Indeed, even the beautiful students from one class junior (11th) used to smile at us garrulous seniors from class 12th for being the noisiest fellows in the entire school campus! Their voices still ring in my ears. Here is a very well deserving report card that synopsizes some of my bunch of classmates’ (including me) unique characteristics in term of negative and positive traits:
  • Baljee RislaNegative traits: a mean and an artful dodger that has a poor sense of humour, terse, mostly keeps to himself, laughs inwardly at others’ faux pas, allergic to sharing notes, doesn’t give a damn about anyone; Positive traits: patience, formal and hardworking.
  • Hawkish SribathtubNegative traits: a veritable buffoon, a character that is standoffish to the point of being brusque, toots his own horn, self-centered, crafty and loutish; Positive traits: laughs uproariously and shouts a lot, has a timid sense of humour which is at least better than his co-bencher.
  • Hangorag TarikNegative traits: a chronic sweet-talker, withholds secret jealousies, suffers from ‘good marks’ syndrome, curt in his replies, toots his own horn, shrewd, very glad to hog all the available limelight, eager beaver; Positive traits: speaks decorously and suitably amiable.
  • Dhanoj, Shaik, and HaymunthNegative traits: nothing in particular but…err…slightly confused in a comical way; Positive traits: mostly candid and plain-spoken, conscientious, believe in shouting their hearts out whenever an opportunity to make fun arises. Cool bunch of dudes.
  • “Biddis” and “Piddis”Negative traits: escape artists, sometimes scathing, get carried away too easily; Positive traits: sociable, happy and humorous, highly enthusiastic, spirited, considerate, good team players, and punctilious twins.
  • P.S.V.V.S.T.U.V.W.X.Y.Z. RamrajNegative traits: hardly anything to write home about, occasional spells of wavering hesitancy; Positive traits: moral strength, distinctly friendly, chivalrous, guffawing sense of humour that bursts at the seams, communication and people skills, sense of efficiency, and dependable. Also, an endearing I-get-to-speak-first loudspeaker box.
  • Yours trulyNegative traits: a puzzled, out-of-place sheep (thrown among the wolves?), introverted, shy personality and doesn’t stretch beyond his comfort zone; Positive traits: calm, conscientious, patient, dignified and suave.
We loved playing impromptu ‘football’ inside our considerably spacious classroom (at the back) using a lost-and-found white PT shoe. At a point when someone nicely knocked around the shoe, dribbled it well, and sent it shooting down the dusty floor between the pre-orchestrated goals posts, a thunderous roar used to ring out like a volcanic eruption – GOOOOOOOOAAAAALLL. What great fun we used to have, playing that filthy game inside the class! Not to mention the foul smell the poor little shoe used to give off. Only we, Seniors of Class Twelfth, could come up with such an outlandish sports concept! It was an extraordinary game indeed! Simply superb! Oh! Those were lovely days.

Last but not least

Like cackling of angry birds the blare would ascend from our classroom and take a flight to the Principal’s Office located at a far distance, from there it would leap to the School Library past the Drinking Water Tank, then swing to the School Buses stationed under the cool shade of huge neem and peepal trees overlooking the large Derelict Auditorium with rooftop, doors, and windows all gone, then vanishing to the ramparts of the school and finally heading all the way to the Tech Area of Indian Air Force Base where pointy-nosed fighter jets are at a ready to take to the air.

Oh! Sometimes the level of noise we used to make in our class! Even friends from 11th standard used to rightly think that the folks from 12th standard were nothing less than fun-loving crack-pots.

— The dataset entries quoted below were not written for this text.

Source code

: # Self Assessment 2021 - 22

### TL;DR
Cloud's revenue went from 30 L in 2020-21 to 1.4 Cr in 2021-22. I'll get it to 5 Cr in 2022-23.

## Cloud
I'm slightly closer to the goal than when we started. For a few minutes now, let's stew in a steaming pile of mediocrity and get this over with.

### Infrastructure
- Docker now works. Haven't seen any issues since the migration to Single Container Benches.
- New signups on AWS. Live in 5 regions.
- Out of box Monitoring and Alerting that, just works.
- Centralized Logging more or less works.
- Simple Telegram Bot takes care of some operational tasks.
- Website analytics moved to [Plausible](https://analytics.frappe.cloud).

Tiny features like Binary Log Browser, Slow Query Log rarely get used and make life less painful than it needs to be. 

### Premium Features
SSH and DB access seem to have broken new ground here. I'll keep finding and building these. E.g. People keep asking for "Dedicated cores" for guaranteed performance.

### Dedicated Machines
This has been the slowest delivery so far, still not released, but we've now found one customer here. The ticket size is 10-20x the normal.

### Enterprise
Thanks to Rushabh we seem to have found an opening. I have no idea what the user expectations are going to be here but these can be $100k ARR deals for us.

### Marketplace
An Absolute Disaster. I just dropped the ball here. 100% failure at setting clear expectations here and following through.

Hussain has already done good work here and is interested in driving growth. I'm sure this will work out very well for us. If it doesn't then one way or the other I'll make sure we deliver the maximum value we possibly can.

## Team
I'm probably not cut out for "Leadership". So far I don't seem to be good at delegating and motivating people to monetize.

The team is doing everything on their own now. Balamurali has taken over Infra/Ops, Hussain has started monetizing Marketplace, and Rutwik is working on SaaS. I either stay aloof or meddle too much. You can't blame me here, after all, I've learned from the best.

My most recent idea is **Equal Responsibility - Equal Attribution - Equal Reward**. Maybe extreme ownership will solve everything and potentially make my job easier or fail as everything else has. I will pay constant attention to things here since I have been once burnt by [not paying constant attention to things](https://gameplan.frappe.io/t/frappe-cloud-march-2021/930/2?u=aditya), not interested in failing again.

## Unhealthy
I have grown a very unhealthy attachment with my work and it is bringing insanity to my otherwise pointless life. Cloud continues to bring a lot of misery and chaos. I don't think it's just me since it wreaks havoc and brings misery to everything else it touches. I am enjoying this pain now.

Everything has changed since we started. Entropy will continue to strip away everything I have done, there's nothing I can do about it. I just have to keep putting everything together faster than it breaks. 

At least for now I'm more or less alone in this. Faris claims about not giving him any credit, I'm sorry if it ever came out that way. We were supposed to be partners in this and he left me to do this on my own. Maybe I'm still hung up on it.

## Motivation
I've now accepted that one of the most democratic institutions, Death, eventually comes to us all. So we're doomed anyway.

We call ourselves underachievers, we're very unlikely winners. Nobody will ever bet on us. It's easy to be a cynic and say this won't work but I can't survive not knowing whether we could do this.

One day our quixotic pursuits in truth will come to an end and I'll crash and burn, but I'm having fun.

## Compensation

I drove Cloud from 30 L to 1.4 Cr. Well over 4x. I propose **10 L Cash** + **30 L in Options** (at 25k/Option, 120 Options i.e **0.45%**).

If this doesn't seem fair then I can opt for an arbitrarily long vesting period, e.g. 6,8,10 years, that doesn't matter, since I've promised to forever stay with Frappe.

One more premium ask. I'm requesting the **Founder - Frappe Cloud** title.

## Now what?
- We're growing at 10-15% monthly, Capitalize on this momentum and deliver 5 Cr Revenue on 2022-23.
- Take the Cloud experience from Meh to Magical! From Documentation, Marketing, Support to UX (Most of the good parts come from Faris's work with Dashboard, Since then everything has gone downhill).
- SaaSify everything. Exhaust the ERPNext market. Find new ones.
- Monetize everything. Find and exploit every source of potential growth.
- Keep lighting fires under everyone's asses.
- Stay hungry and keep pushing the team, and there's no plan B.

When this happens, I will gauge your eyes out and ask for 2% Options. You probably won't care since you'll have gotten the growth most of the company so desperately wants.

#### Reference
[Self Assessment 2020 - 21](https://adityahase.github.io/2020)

And there was no stopping us from being funny, especially during the free periods.

By Arindam Moulick

* "Mile Sur Mera Tumhara" is a classic 1988 video song played on the Doordarshan television channel promoting national integration and unity in diversity back in the late 1980s. I still have a schoolboy crush on that melodious song.

Disclaimer: This blog is a work of fiction. Names, characters, businesses, places, events, locales, and incidents are either the products of my imagination or used in a fictitious manner. Any resemblance to actual events or locales or persons, living or dead, is entirely coincidental.